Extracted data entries
═══

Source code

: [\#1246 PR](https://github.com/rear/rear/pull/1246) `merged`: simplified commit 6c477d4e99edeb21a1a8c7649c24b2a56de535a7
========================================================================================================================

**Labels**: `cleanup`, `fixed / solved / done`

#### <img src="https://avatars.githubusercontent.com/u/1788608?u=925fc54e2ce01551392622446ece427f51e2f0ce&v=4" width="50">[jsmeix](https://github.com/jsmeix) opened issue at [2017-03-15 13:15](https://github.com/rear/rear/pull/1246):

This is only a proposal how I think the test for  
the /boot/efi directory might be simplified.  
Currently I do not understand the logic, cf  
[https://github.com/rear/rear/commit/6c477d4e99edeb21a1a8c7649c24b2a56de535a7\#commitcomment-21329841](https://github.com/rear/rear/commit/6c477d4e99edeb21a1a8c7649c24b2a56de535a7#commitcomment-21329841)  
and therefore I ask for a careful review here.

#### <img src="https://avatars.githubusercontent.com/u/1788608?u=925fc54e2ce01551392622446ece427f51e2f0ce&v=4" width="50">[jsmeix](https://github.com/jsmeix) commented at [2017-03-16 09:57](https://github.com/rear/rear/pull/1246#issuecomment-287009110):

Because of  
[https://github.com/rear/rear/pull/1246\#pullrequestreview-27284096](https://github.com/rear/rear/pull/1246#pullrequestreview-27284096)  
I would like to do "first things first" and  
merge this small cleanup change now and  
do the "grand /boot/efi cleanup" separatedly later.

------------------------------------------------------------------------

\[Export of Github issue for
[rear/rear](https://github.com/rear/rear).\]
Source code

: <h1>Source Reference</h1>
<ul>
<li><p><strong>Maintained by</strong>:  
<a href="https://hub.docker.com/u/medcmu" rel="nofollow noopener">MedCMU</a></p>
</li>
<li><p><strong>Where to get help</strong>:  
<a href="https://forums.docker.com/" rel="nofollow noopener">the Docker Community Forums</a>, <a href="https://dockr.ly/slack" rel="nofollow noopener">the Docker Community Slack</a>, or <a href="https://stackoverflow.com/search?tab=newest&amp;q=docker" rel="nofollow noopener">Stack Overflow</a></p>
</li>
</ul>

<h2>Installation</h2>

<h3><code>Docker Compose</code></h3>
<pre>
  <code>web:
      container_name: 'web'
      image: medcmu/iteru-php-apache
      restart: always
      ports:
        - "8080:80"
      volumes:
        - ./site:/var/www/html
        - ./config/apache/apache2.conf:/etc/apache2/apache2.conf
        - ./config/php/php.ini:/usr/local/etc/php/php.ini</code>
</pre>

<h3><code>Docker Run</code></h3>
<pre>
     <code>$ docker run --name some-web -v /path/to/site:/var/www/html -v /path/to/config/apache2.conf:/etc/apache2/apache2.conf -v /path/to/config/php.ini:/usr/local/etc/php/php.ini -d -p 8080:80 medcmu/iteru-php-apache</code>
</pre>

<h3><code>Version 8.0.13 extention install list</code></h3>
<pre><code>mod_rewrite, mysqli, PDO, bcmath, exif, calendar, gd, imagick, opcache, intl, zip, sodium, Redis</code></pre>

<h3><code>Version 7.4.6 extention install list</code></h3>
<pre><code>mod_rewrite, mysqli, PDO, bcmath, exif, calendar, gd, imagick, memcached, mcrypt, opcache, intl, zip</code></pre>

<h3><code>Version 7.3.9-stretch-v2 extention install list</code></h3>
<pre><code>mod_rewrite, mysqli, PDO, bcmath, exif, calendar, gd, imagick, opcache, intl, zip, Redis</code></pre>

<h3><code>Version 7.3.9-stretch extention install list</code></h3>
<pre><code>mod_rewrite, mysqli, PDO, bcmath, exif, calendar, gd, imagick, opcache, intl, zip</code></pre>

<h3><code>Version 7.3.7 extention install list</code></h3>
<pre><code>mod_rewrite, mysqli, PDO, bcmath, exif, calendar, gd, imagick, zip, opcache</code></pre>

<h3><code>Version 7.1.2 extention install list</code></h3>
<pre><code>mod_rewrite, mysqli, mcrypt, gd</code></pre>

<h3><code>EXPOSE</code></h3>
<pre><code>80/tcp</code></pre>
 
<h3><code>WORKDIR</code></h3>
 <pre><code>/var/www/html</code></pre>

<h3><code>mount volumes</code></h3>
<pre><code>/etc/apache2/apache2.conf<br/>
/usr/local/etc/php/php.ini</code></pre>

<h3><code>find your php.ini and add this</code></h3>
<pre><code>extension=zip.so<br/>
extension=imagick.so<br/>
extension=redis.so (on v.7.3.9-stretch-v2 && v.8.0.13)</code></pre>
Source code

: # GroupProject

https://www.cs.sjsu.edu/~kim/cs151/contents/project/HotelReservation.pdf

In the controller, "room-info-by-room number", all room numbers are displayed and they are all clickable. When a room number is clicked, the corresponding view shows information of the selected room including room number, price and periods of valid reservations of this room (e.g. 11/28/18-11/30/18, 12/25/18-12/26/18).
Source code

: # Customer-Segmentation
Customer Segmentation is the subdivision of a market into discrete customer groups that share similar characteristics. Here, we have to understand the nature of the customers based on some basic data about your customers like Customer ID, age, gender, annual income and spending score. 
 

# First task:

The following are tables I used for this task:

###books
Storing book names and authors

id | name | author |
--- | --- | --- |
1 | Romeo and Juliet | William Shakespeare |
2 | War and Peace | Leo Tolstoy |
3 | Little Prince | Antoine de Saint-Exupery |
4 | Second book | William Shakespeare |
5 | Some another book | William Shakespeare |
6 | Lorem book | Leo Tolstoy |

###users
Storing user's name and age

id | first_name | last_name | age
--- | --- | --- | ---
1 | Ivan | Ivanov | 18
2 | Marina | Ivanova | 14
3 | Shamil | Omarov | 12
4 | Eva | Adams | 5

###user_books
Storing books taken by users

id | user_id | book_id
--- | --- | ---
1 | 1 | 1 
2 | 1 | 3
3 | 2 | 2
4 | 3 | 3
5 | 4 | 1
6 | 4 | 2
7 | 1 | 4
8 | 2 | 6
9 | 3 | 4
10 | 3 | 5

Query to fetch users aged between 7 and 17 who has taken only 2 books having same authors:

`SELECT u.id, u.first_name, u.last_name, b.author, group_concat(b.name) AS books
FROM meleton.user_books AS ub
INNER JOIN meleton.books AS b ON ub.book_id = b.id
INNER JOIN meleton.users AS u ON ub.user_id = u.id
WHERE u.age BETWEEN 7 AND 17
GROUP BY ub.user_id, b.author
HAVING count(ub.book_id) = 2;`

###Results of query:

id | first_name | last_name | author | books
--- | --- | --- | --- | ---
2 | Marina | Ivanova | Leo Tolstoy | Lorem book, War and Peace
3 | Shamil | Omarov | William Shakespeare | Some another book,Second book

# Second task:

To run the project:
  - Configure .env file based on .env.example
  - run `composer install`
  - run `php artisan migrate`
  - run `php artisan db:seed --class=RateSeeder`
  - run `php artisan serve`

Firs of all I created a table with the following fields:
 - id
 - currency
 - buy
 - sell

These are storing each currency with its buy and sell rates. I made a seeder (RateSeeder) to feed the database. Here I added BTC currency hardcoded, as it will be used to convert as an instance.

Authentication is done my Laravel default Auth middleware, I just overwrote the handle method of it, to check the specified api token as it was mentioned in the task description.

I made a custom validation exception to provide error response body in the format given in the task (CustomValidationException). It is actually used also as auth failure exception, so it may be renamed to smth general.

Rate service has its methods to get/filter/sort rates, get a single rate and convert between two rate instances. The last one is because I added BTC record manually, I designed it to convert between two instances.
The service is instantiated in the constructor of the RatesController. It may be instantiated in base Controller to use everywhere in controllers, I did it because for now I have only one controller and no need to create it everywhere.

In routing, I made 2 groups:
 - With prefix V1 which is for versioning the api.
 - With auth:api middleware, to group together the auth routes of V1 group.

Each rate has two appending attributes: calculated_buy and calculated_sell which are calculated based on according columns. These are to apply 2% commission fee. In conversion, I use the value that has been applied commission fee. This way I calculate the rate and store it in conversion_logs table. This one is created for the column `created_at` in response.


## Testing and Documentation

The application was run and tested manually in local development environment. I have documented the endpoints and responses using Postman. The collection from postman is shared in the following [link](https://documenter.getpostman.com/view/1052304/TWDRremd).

═══

_How to complete this task:_
An exact copy of the entries from the line containing "## Testing and Documentation" through the last line is the expected answer.

_Answer area:_
## Testing and Documentation

The application was run and tested manually in local development environment. I have documented the endpoints and responses using Postman. The collection from postman is shared in the following [link](https://documenter.getpostman.com/view/1052304/TWDRremd).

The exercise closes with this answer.